Since OS5 even with bare metal smaller targets suffer with too much flash and ram resources being used just to flash an LED.
Mbed Studio online should be okay too but haven’t tried it yet on the smaller devices.

I got it to compile after a few tweaks. There was a missing console_tx and console_rx for usb serial and a few missing lines of code but all resolvable.

However, I’m not sure if it’s my board (as in I damaged it in a previous hack attempt) or I’m still missing something as getting a fatal error after mbed studio uploads the binary.

++ MbedOS Error Info ++
Error Status: 0x80FF0144 Code: 324 Module: 255
Error Message: Assertion failed: !are_interrupts_enabled()
Location: 0x173F
File: ./mbed-os/hal/source/mbed_critical_section_api.c+54
Error Value: 0x0
For more info, visit:
-- MbedOS Error Info --

UPDATE: I just unplugged the device and uploaded the code from Mbed Studio again and it works! Happy days.

Seems ok with building bare metal or standard blinky.

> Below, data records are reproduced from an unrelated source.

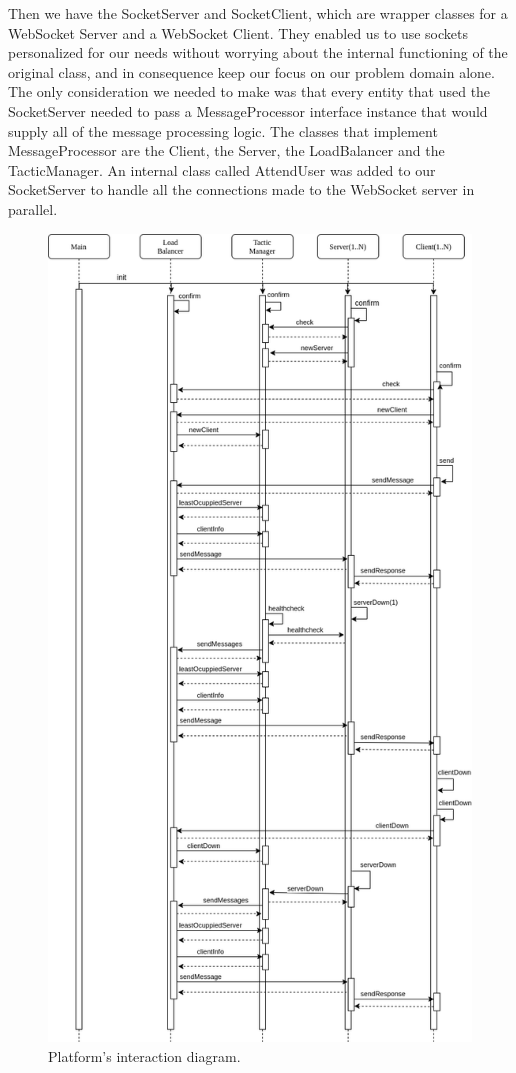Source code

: \documentclass[12pt]{article}
\begin{document}
Then we have the SocketServer and SocketClient, which are wrapper classes for a WebSocket Server and a WebSocket Client.
They enabled us to use sockets personalized for our needs without worrying about the internal functioning of the original class, and in consequence keep our
focus on our problem domain alone.
The only consideration we needed to make was that every entity that used the SocketServer needed to pass a MessageProcessor interface instance that would supply
all of the message processing logic.
The classes that implement MessageProcessor are the Client, the Server, the LoadBalancer and the TacticManager.
An internal class called AttendUser was added to our SocketServer to handle all the connections made to the WebSocket server in parallel.

\begin{figure}[H]
  \centering
  \begin{minipage}{\textwidth}
    \centering
    \includegraphics[width=.75\linewidth]{img/pa3Interaction.png}
  \end{minipage}%
  \caption{Platform's interaction diagram.}
  \label{fig:pa3Interaction}
\end{figure}
\end{document}
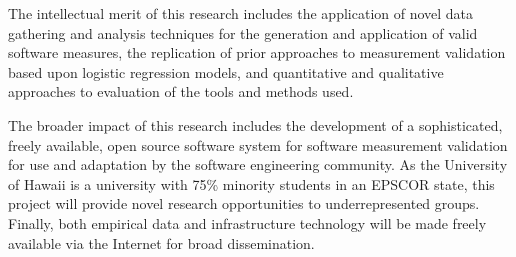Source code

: The intellectual merit of this research includes the application of novel
data gathering and analysis techniques for the generation and application
of valid software measures, the replication of prior approaches to
measurement validation based upon logistic regression models, and
quantitative and qualitative approaches to evaluation of the tools and
methods used.  

The broader impact of this research includes the development of a
sophisticated, freely available, open source software system for software
measurement validation for use and adaptation by the software engineering
community. As the University of Hawaii is a university with 75\% minority
students in an EPSCOR state, this project will provide novel research
opportunities to underrepresented groups. Finally, both empirical data and
infrastructure technology will be made freely available via the Internet
for broad dissemination.


 







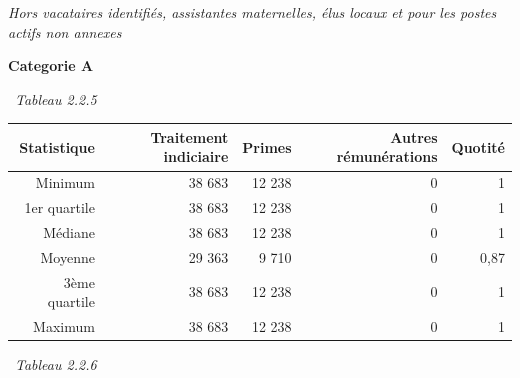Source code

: \emph{Hors vacataires identifiés, assistantes maternelles, élus locaux
et pour les postes actifs non annexes}

\textbf{Categorie A}

~\emph{Tableau 2.2.5}

\begin{longtable}[]{@{}rrrrr@{}}
\toprule
Statistique & Traitement indiciaire & Primes & Autres rémunérations &
Quotité\tabularnewline
\midrule
\endhead
Minimum & 38 683 & 12 238 & 0 & 1\tabularnewline
1er quartile & 38 683 & 12 238 & 0 & 1\tabularnewline
Médiane & 38 683 & 12 238 & 0 & 1\tabularnewline
Moyenne & 29 363 & 9 710 & 0 & 0,87\tabularnewline
3ème quartile & 38 683 & 12 238 & 0 & 1\tabularnewline
Maximum & 38 683 & 12 238 & 0 & 1\tabularnewline
\bottomrule
\end{longtable}

~\emph{Tableau 2.2.6}

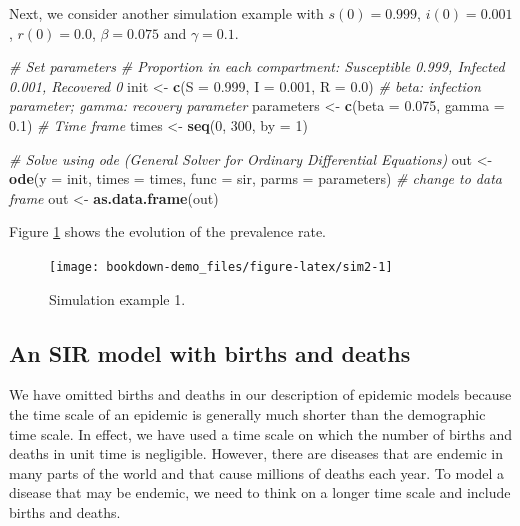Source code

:\documentclass[]{book}
\newenvironment{Shaded}{\begin{snugshade}}{\end{snugshade}}
\newcommand{\KeywordTok}[1]{\textcolor[rgb]{0.13,0.29,0.53}{\textbf{#1}}}
\newcommand{\DataTypeTok}[1]{\textcolor[rgb]{0.13,0.29,0.53}{#1}}
\newcommand{\DecValTok}[1]{\textcolor[rgb]{0.00,0.00,0.81}{#1}}
\newcommand{\FloatTok}[1]{\textcolor[rgb]{0.00,0.00,0.81}{#1}}
\newcommand{\StringTok}[1]{\textcolor[rgb]{0.31,0.60,0.02}{#1}}
\newcommand{\CommentTok}[1]{\textcolor[rgb]{0.56,0.35,0.01}{\textit{#1}}}
\newcommand{\NormalTok}[1]{#1}
\begin{document}
Next, we consider another simulation example with \(s(0)=0.999\),
\(i(0)=0.001\), \(r(0)=0.0\), \(\beta=0.075\) and \(\gamma=0.1\).

\begin{Shaded}
\begin{Highlighting}[]
\CommentTok{# Set parameters}
\CommentTok{# Proportion in each compartment: Susceptible 0.999, Infected 0.001, Recovered 0}
\NormalTok{init <-}\StringTok{ }\KeywordTok{c}\NormalTok{(}\DataTypeTok{S =} \FloatTok{0.999}\NormalTok{, }\DataTypeTok{I =} \FloatTok{0.001}\NormalTok{, }\DataTypeTok{R =} \FloatTok{0.0}\NormalTok{)}
\CommentTok{# beta: infection parameter; gamma: recovery parameter}
\NormalTok{parameters <-}\StringTok{ }\KeywordTok{c}\NormalTok{(}\DataTypeTok{beta =} \FloatTok{0.075}\NormalTok{, }\DataTypeTok{gamma =} \FloatTok{0.1}\NormalTok{)}
\CommentTok{# Time frame}
\NormalTok{times <-}\StringTok{ }\KeywordTok{seq}\NormalTok{(}\DecValTok{0}\NormalTok{, }\DecValTok{300}\NormalTok{, }\DataTypeTok{by =} \DecValTok{1}\NormalTok{)}

\CommentTok{# Solve using ode (General Solver for Ordinary Differential Equations)}
\NormalTok{out <-}\StringTok{ }\KeywordTok{ode}\NormalTok{(}\DataTypeTok{y =}\NormalTok{ init, }\DataTypeTok{times =}\NormalTok{ times, }\DataTypeTok{func =}\NormalTok{ sir, }\DataTypeTok{parms =}\NormalTok{ parameters)}
\CommentTok{# change to data frame}
\NormalTok{out <-}\StringTok{ }\KeywordTok{as.data.frame}\NormalTok{(out)}
\end{Highlighting}
\end{Shaded}

Figure \ref{fig:sim2} shows the evolution of the prevalence rate.

\begin{figure}

{\centering \texttt{[image: bookdown-demo\_files/figure-latex/sim2-1]} 

}

\caption{Simulation example 1.}\label{fig:sim2}
\end{figure}

\subsection{An SIR model with births and
deaths}\label{an-sir-model-with-births-and-deaths}

We have omitted births and deaths in our description of epidemic models
because the time scale of an epidemic is generally much shorter than the
demographic time scale. In effect, we have used a time scale on which
the number of births and deaths in unit time is negligible. However,
there are diseases that are endemic in many parts of the world and that
cause millions of deaths each year. To model a disease that may be
endemic, we need to think on a longer time scale and include births and
deaths.
\end{document}
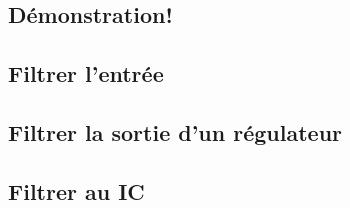 \subsection{Démonstration!}

\subsection{Filtrer l'entrée}
\subsection{Filtrer la sortie d'un régulateur}
\subsection{Filtrer au IC}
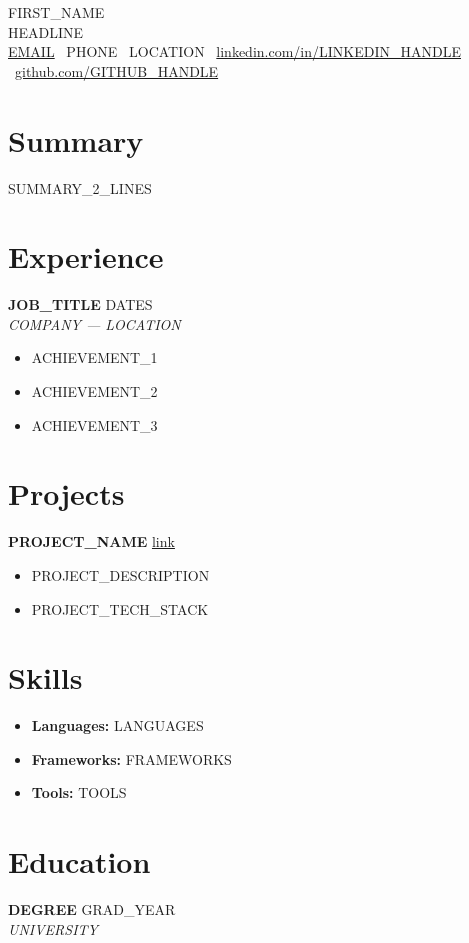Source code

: \documentclass[10pt,a4paper]{article}
\begin{document}
\begin{center}
  {\Huge {{FIRST_NAME}} {\bfseries{}}}\\[4pt]
  {\small\color{darktext} {{HEADLINE}}}\\[6pt]
  {\footnotesize
    \href{mailto:{{EMAIL}}}{{{EMAIL}}} \textbar\
    {{PHONE}} \textbar\ {{LOCATION}} \textbar\
    \href{https://linkedin.com/in/{{LINKEDIN_HANDLE}}}{linkedin.com/in/{{LINKEDIN_HANDLE}}} \textbar\
    \href{https://github.com/{{GITHUB_HANDLE}}}{github.com/{{GITHUB_HANDLE}}}}
\end{center}

\section{Summary}
{{SUMMARY_2_LINES}}

\section{Experience}
\textbf{{{JOB_TITLE}}} \hfill {\color{awesome}\small {{DATES}}}\\
{\small\itshape {{COMPANY}} — {{LOCATION}}}
\begin{itemize}[leftmargin=*,nosep,itemsep=2pt]
  \item {{ACHIEVEMENT_1}}
  \item {{ACHIEVEMENT_2}}
  \item {{ACHIEVEMENT_3}}
\end{itemize}

\section{Projects}
\textbf{{{PROJECT_NAME}}} \hfill {\color{awesome}\small \href{{{PROJECT_URL}}}{link}}
\begin{itemize}[leftmargin=*,nosep,itemsep=2pt]
  \item {{PROJECT_DESCRIPTION}}
  \item {{PROJECT_TECH_STACK}}
\end{itemize}

\section{Skills}
\begin{itemize}[leftmargin=*,nosep,itemsep=2pt]
  \item \textbf{Languages:} {{LANGUAGES}}
  \item \textbf{Frameworks:} {{FRAMEWORKS}}
  \item \textbf{Tools:} {{TOOLS}}
\end{itemize}

\section{Education}
\textbf{{{DEGREE}}} \hfill {\color{awesome}\small {{GRAD_YEAR}}}\\
{\small\itshape {{UNIVERSITY}}}
\end{document}
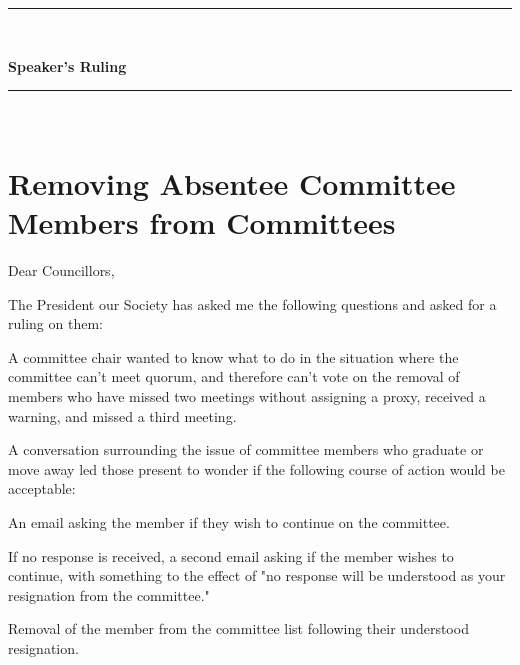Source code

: \begin{center}
\rule{\textwidth}{3.6pt}\\[\baselineskip] %
\begin{Huge}
\textbf{Speaker's Ruling}
\end{Huge}

\rule{\textwidth}{3.6pt}\\[\baselineskip] %



\vspace*{2\baselineskip} %
\end{center}
\section*{Removing Absentee Committee Members from Committees}

Dear Councillors,

The President our Society has asked me the following questions and asked for a ruling on them: 
\begin{longenum}[ label*=\arabic*., align=left]

\item A committee chair wanted to know what to do in the situation where the committee can't meet quorum, and therefore can't vote on the removal of members who have missed two meetings without assigning a proxy, received a warning, and missed a third meeting. 

\item A conversation surrounding the issue of committee members who graduate or move away led those present to wonder if the following course of action would be acceptable:
\begin{longenum}[ label*=\arabic*., align=left]
\item An email asking the member if they wish to continue on the committee.
\item If no response is received, a second email asking if the member wishes to continue, with something to the effect of "no response will be understood as your resignation from the committee."
\item Removal of the member from the committee list following their understood resignation.
\end{longenum}



\end{longenum}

This is the result from blinky compile:

Elf2Bin: mbed-os-example-blinky
| Module               |     .text |   .data |     .bss |
| [lib]/c_w.l          |  4518(+0) |  16(+0) |  348(+0) |
| [lib]/libcppabi_w.l  |    44(+0) |   0(+0) |    0(+0) |
| anon$$obj.o          |    32(+0) |   0(+0) | 1024(+0) |
| main.o               |   308(+0) |   0(+0) |    0(+0) |
| mbed-os/cmsis        |  9634(+0) | 168(+0) | 6610(+0) |
| mbed-os/connectivity |   224(+0) |   0(+0) |    0(+0) |
| mbed-os/drivers      |    92(+0) |   0(+0) |    0(+0) |
| mbed-os/hal          |   708(+0) |   0(+0) |    2(+0) |
| mbed-os/platform     |  7275(+0) |  64(+0) |  341(+0) |
| mbed-os/rtos         |   430(+0) |   0(+0) |    0(+0) |
| mbed-os/targets      |  2195(+0) |   4(+0) |   12(+0) |
| Subtotals            | 25460(+0) | 252(+0) | 8337(+0) |
Total Static RAM memory (data + bss): 8589(+0) bytes
Total Flash memory (text + data): 25712(+0) bytes
Image: BUILD/K20D50M/ARMC6/mbed-os-example-blinky.bin

I am rather curious to learn why the K20D50 “device_has” does not include “USTICKER” in the targets json file.
If I do not include it then the compiler complains as functions like us_ticker_irq_handler are undefined.
If I do include USTICKER it compiles but then functions like timer and ticker do not work as crashes the MCU.
Also wait_us does not appear to work either.